Listed records section start
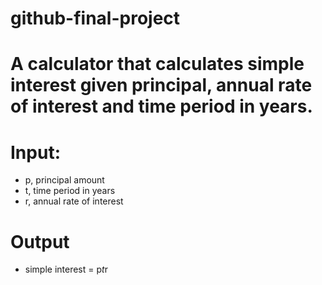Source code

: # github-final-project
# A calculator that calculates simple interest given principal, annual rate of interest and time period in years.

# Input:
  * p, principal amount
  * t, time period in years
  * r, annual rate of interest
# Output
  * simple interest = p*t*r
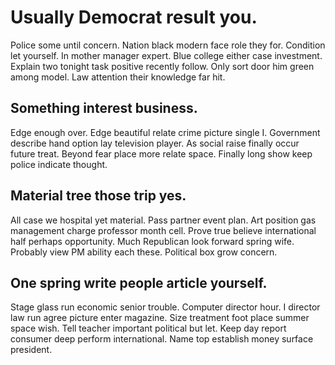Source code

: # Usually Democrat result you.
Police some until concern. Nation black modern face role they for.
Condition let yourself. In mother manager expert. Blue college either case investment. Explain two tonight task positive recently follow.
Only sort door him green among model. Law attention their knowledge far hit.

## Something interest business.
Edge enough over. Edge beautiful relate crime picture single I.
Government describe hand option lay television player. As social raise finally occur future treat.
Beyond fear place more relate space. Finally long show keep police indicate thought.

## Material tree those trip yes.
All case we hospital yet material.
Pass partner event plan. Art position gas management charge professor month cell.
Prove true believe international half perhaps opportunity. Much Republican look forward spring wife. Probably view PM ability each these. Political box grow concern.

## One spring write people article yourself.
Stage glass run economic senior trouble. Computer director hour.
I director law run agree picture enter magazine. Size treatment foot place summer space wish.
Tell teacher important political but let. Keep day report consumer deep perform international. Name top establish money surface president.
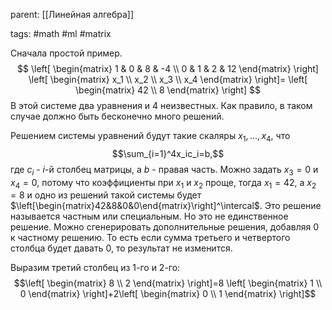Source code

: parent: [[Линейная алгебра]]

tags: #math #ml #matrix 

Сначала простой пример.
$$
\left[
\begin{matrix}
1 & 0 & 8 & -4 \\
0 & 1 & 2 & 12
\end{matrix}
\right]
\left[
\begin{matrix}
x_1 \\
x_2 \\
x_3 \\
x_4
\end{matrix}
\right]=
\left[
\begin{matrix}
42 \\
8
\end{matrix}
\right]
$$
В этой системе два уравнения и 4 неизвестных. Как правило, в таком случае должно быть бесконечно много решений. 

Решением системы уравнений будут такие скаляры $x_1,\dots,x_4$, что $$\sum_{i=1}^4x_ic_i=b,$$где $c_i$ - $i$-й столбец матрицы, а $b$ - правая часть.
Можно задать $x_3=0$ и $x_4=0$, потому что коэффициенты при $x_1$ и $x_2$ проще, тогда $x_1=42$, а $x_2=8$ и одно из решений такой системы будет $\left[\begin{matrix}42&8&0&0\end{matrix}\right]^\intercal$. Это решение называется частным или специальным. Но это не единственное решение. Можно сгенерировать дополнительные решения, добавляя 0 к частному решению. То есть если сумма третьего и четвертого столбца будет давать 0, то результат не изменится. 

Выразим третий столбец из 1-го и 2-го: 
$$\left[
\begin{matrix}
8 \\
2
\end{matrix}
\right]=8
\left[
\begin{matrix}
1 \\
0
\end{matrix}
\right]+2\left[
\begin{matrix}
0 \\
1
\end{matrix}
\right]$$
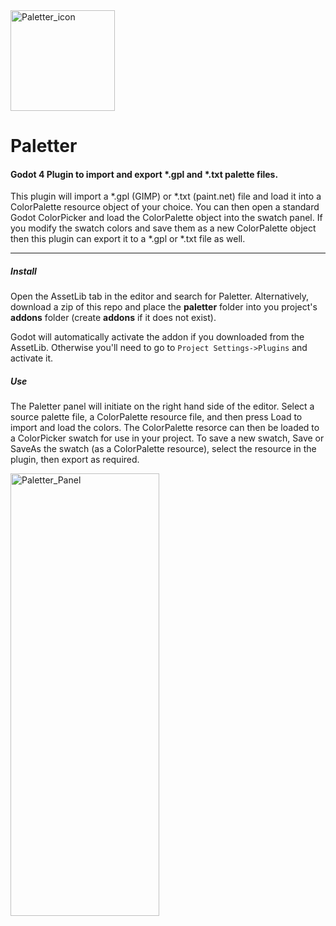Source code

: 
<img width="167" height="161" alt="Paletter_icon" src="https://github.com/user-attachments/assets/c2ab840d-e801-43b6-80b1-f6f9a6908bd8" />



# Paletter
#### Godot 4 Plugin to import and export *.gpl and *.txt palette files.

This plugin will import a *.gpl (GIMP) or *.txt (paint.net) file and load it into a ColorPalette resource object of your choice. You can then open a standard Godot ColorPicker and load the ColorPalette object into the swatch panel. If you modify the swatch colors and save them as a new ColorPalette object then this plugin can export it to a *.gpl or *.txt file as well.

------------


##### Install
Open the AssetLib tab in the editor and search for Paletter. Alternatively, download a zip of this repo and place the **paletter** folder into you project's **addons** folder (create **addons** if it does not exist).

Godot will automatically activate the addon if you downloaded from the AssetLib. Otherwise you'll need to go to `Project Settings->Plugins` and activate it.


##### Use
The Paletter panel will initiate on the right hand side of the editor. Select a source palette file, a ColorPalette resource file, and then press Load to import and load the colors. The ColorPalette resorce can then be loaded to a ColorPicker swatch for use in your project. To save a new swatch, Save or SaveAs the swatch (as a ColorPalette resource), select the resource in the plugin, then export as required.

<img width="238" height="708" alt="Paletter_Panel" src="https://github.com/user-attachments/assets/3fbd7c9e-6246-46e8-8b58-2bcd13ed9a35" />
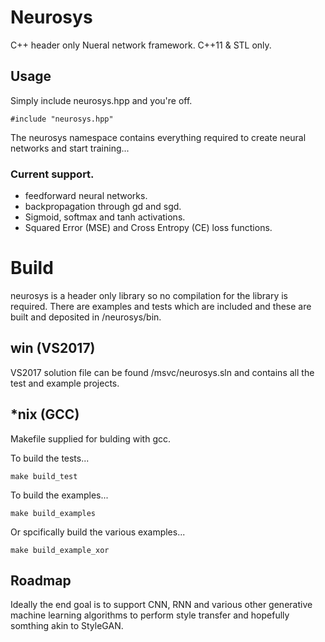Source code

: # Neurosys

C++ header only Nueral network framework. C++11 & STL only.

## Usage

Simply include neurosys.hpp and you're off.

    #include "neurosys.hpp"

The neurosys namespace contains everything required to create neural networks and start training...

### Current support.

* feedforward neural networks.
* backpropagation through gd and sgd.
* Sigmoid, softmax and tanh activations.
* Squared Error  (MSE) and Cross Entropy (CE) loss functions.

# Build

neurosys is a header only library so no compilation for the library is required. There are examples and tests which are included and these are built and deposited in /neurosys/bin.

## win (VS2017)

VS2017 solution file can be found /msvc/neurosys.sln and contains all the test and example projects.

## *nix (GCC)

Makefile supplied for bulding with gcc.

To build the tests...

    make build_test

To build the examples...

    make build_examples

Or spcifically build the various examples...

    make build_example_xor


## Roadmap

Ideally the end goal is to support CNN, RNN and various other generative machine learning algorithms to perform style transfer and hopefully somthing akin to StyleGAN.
Listed records section end
### Required work
Go through the records above, find each line with the string "years", and copy it.

### Result of the exercise
# A calculator that calculates simple interest given principal, annual rate of interest and time period in years.
  * t, time period in years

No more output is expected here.